[YOUR INSTRUCTIONS]
Go through the data below and return each line containing the word "labels".

[MATERIAL FOR THIS TASK]
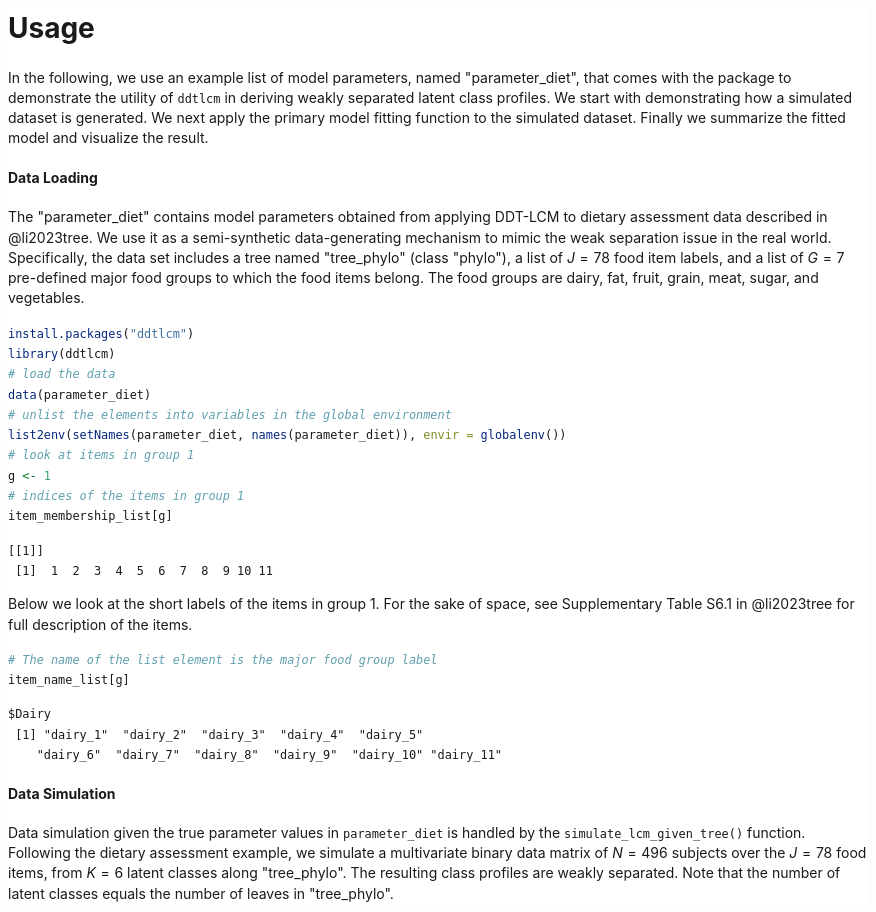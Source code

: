 

# Usage

In the following, we use an example list of model parameters, named "parameter_diet"&ZeroWidthSpace;, that comes with the package to demonstrate the utility of `ddtlcm` in deriving weakly separated latent class profiles. We start with demonstrating how a simulated dataset is generated. We next apply the primary model fitting function to the simulated dataset. Finally we summarize the fitted model and visualize the result.




#### Data Loading

The "parameter_diet" contains model parameters obtained from applying DDT-LCM to dietary assessment data described in @li2023tree. We use it as a semi-synthetic data-generating mechanism to mimic the weak separation issue in the real world. Specifically, the data set includes a tree named "tree_phylo" (class "phylo"), a list of $J = 78$ food item labels, and a list of $G = 7$ pre-defined major food groups to which the food items belong. The food groups are dairy, fat, fruit, grain, meat, sugar, and vegetables.

```r
install.packages("ddtlcm")
library(ddtlcm)
# load the data
data(parameter_diet)
# unlist the elements into variables in the global environment
list2env(setNames(parameter_diet, names(parameter_diet)), envir = globalenv()) 
# look at items in group 1
g <- 1
# indices of the items in group 1
item_membership_list[g]
```
```
[[1]]
 [1]  1  2  3  4  5  6  7  8  9 10 11
```

Below we look at the short labels of the items in group 1. For the sake of space, see Supplementary Table S6.1 in @li2023tree for full description of the items.
```r
# The name of the list element is the major food group label
item_name_list[g]
```
```
$Dairy
 [1] "dairy_1"  "dairy_2"  "dairy_3"  "dairy_4"  "dairy_5"  
    "dairy_6"  "dairy_7"  "dairy_8"  "dairy_9"  "dairy_10" "dairy_11"
```


#### Data Simulation

Data simulation given the true parameter values in ``parameter_diet`` is handled by the ``simulate_lcm_gi``&ZeroWidthSpace;``ven_tree()`` function. Following the dietary assessment example, we simulate a multivariate binary data matrix of $N = 496$ subjects over the $J = 78$ food items, from $K = 6$ latent classes along "tree_phylo". The resulting class profiles are weakly separated. Note that the number of latent classes equals the number of leaves in "tree_phylo".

[OUTPUT FOR THIS EXERCISE]
The "parameter_diet" contains model parameters obtained from applying DDT-LCM to dietary assessment data described in @li2023tree. We use it as a semi-synthetic data-generating mechanism to mimic the weak separation issue in the real world. Specifically, the data set includes a tree named "tree_phylo" (class "phylo"), a list of $J = 78$ food item labels, and a list of $G = 7$ pre-defined major food groups to which the food items belong. The food groups are dairy, fat, fruit, grain, meat, sugar, and vegetables.
Below we look at the short labels of the items in group 1. For the sake of space, see Supplementary Table S6.1 in @li2023tree for full description of the items.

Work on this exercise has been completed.